England may have won all 23 of their previous Tests against Italy but Jones has urged them to leave nothing to chance.
Te’o will be making his first England appearance in nearly a year after being selected at outside centre.
British and Irish Lions midfielder Te’o, a powerful ball-carrier, has displaced Jonathan Joseph, more of a traditional ‘running’ centre, after recovering from a severe ankle injury that ruled him out of England’s November series.
The match will be the first time Te’o has played since October, with the New Zealand-born rugby league convert partnering Owen Farrell in midfield.
“Ben will add a different dimension at 13 for us,” Jones told reporters after announcing his side on Friday. “We want him to hit the line hard, that’s what he’s good at. For a big man he’s got footwork. So hit the line hard.”
The former Australian and Japan coach, bidding for a 23rd win in 24 Tests as England boss, added: “That’s how we want to play against Italy — a really physical game and set the tone for the tournament.
“We want to be brutal and absolutely ruthless.”
– ‘Fox-hunting’ –
Italy frustrated England with their ‘no-ruck’ ploy at Twickenham last year and Jones is backing Te’o to make a better job of dealing with any more tactical trickery from Azzurri coach Conor O’Shea.
“We played him against Italy last year and the fox got him. The fox got him big time. So he wants to go fox-hunting this week,” said Jones.
Dylan Hartley remains as England captain, with the hooker winning his 90th cap.

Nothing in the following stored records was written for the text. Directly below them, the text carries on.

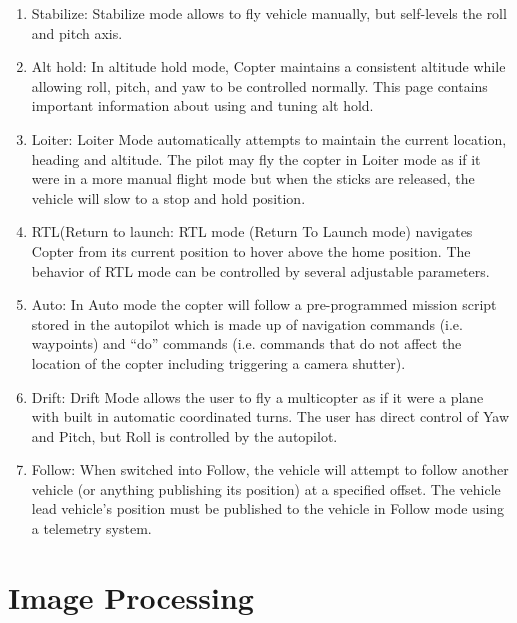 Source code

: \documentclass[12pt,a4paper]{report}
\begin{document}
\begin{enumerate}
\item Stabilize: Stabilize mode allows  to fly vehicle manually, but self-levels the roll and pitch axis.
\item Alt hold: In altitude hold mode, Copter maintains a consistent altitude while allowing roll, pitch, and yaw to be controlled normally. This page contains important information about using and tuning alt hold.
\item Loiter: Loiter Mode automatically attempts to maintain the current location, heading and altitude. The pilot may fly the copter in Loiter mode as if it were in a more manual flight mode but when the sticks are released, the vehicle will slow to a stop and hold position.
\item RTL(Return to launch: RTL mode (Return To Launch mode) navigates Copter from its current position to hover above the home position. The behavior of RTL mode can be controlled by several adjustable parameters. 
\item Auto: In Auto mode the copter will follow a pre-programmed mission script stored in the autopilot which is made up of navigation commands (i.e. waypoints) and “do” commands (i.e. commands that do not affect the location of the copter including triggering a camera shutter). 
\item Drift: Drift Mode allows the user to fly a multicopter as if it were a plane with built in automatic coordinated turns.
The user has direct control of Yaw and Pitch, but Roll is controlled by the autopilot. 
\item Follow: When switched into Follow, the vehicle will attempt to follow another vehicle (or anything publishing its position) at a specified offset. The vehicle lead vehicle’s position must be published to the vehicle in Follow mode using a telemetry system.

\end{enumerate}

\newpage
\section{Image Processing }
\end{document}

Despite injuries that have cost them several first-choice players, England will be huge favourites to start their bid for an unprecedented third successive outright Championship title with a victory.
Sam Simmonds, an impressive ball-carrier with Premiership champions Exeter starts at No.8 after injuries ruled out both Billy Vunipola and Nathan Hughes.
Courtney Lawes — best known as a lock — is at blindside flanker, with former England captain Chris Robshaw on the openside.
Maro Itoje starts in the second row alongside Joe Launchbury.
“The Six Nations is physical, a massive physical contest,” explained Jones. “It is a massive set-piece contest. You’ve got to have that combative mindset. And that all starts on Sunday.
“Italy play off mistakes, they hustle and bustles, create opportunities so we want to set the tone early.”
Italy face the perennial problem of trying to make sure they are not beaten before they go out on the pitch, although an England sie featuring several untested combinations could give them fresh hope that an upset is possible this time.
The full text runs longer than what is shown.